Als einer der bekanntesten Kastraten galt der italienische Sänger Farinelli, der mit bürgerlichem Namen Carlo Broschi (1705–1782) hieß. Frei auf seinem Leben basiert das mehrfach preisgekrönte Historiendrama „Farinelli, der Kastrat“ von Regisseur Gérard Corbiau („Der König tanzt“), welches 1995 den Golden Globe für den besten fremdsprachigen Film gewann und im selben Jahr für Belgien auch ins Oscar-Rennen ging. Dort konnte allerdings „Die Sonne, die uns täuscht“ aus Russland den Filmpreis mit nach Hause nehmen.

Star-Kastrat erobert Europa

Singe nicht mehr, Carlo! Carlo, sing nicht mehr! Du weißt ja nicht, was sie dir antun!
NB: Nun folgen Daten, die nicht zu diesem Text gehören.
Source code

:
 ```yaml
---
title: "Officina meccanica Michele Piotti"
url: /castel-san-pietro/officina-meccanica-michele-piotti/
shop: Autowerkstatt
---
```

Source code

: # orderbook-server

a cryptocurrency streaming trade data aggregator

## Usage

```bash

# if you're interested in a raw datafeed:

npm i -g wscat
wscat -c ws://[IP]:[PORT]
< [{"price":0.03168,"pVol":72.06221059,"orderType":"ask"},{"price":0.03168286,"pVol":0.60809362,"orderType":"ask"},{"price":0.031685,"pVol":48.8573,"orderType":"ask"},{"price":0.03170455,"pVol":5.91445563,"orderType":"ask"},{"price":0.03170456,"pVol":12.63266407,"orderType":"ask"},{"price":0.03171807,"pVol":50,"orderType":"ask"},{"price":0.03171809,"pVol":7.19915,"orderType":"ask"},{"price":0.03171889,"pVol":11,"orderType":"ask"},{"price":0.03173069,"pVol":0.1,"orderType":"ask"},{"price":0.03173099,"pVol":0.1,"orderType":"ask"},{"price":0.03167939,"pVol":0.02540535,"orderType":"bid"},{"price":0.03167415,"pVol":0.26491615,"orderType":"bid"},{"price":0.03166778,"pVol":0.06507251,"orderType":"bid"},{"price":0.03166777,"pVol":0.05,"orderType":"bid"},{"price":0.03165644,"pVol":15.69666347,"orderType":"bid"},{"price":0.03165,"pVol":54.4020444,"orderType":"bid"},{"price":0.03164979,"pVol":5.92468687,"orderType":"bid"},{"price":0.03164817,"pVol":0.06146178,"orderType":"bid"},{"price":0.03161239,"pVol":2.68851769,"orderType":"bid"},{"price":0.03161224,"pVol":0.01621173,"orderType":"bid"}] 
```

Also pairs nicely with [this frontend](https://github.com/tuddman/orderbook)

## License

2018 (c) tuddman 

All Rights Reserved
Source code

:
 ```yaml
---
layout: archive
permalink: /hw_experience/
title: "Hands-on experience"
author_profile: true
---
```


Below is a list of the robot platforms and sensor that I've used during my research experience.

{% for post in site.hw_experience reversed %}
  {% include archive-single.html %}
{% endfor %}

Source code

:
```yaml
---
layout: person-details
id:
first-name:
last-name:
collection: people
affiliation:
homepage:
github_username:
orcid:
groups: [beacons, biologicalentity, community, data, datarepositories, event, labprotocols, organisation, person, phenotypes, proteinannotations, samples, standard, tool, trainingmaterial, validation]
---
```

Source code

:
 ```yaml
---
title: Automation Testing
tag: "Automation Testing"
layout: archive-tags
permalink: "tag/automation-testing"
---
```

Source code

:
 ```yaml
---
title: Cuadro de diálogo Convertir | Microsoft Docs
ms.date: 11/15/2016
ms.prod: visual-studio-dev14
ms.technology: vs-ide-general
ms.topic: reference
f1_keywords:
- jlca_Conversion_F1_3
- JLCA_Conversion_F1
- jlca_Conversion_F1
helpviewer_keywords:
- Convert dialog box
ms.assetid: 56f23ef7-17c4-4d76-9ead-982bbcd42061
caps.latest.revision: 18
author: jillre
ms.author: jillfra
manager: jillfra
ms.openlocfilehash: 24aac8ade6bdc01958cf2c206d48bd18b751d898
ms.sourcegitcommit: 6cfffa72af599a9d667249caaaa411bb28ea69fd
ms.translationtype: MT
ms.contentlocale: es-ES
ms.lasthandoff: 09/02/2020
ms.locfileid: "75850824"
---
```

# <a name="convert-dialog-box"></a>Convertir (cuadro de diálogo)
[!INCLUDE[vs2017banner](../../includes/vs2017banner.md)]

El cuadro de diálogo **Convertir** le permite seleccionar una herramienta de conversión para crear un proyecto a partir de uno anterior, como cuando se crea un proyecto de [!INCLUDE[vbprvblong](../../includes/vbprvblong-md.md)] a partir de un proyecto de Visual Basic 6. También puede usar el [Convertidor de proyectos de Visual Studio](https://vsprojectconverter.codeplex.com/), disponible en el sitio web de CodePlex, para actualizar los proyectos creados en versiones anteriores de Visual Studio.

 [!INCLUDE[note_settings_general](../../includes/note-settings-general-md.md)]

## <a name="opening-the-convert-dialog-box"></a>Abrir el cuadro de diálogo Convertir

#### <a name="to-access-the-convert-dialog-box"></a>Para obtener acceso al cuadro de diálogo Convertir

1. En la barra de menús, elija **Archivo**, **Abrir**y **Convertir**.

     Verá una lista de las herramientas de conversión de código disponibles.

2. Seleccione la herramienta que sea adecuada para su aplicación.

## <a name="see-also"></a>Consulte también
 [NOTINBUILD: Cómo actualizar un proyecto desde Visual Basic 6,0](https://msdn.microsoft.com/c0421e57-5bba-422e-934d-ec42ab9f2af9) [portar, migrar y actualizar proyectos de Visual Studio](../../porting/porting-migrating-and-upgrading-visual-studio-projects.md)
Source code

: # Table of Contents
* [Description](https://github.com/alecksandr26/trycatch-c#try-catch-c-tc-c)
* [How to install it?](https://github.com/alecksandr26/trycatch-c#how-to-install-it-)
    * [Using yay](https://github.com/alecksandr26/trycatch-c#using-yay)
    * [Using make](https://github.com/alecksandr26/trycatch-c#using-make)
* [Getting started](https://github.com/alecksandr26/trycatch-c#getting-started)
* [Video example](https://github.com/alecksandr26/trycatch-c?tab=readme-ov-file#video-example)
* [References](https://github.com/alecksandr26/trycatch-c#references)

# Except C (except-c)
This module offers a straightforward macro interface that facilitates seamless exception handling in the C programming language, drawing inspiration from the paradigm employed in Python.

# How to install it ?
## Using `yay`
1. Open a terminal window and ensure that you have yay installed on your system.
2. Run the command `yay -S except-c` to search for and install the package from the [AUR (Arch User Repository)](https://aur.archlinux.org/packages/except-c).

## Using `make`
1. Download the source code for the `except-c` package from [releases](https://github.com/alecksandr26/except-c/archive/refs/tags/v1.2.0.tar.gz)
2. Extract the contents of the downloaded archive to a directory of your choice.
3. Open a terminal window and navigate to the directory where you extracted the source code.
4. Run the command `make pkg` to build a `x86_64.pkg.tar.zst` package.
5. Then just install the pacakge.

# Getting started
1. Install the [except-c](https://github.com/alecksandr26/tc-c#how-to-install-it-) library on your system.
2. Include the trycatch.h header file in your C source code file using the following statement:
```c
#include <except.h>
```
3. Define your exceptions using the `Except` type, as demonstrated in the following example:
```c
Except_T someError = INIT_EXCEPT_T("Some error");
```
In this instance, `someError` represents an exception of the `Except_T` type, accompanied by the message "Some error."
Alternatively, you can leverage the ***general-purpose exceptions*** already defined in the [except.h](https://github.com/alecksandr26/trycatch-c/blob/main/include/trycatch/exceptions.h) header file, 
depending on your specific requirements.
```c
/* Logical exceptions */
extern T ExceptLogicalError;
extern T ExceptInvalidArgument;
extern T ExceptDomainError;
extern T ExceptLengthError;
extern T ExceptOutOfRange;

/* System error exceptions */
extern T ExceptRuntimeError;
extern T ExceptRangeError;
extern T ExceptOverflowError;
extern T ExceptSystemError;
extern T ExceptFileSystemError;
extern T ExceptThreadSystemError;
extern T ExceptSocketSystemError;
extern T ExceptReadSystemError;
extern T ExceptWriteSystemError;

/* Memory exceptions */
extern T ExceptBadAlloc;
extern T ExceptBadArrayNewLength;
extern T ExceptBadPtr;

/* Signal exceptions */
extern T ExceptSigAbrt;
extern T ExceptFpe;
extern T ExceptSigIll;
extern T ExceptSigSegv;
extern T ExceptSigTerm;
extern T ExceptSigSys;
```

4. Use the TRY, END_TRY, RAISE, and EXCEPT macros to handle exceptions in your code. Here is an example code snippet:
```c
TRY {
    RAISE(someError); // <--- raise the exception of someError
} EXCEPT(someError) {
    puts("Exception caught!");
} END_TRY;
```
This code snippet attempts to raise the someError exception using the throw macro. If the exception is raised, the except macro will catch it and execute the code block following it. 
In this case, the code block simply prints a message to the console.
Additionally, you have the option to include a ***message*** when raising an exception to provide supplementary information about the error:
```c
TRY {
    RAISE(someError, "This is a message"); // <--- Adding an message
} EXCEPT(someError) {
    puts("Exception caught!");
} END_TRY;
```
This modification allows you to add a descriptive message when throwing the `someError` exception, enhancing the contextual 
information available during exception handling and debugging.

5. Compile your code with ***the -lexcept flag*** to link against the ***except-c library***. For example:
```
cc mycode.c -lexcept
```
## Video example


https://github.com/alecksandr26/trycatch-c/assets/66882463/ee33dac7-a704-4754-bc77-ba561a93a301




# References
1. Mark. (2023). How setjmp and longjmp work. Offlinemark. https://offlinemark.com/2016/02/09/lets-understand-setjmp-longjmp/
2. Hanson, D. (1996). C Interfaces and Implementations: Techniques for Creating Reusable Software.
Die Stimme in deiner Kehle wird dein Tod sein. Mit Schrecken erinnert sich Carlo Broschi (Stefano Dionisi) an die warnenden Worte eines Kastraten zurück, der daraufhin in den Tod sprang. Der damals zehn Jahre alte Carlo ging dennoch seinen Weg als Kastrat und verzaubert seither als Farinelli mit seiner Stimme zunehmend die Massen.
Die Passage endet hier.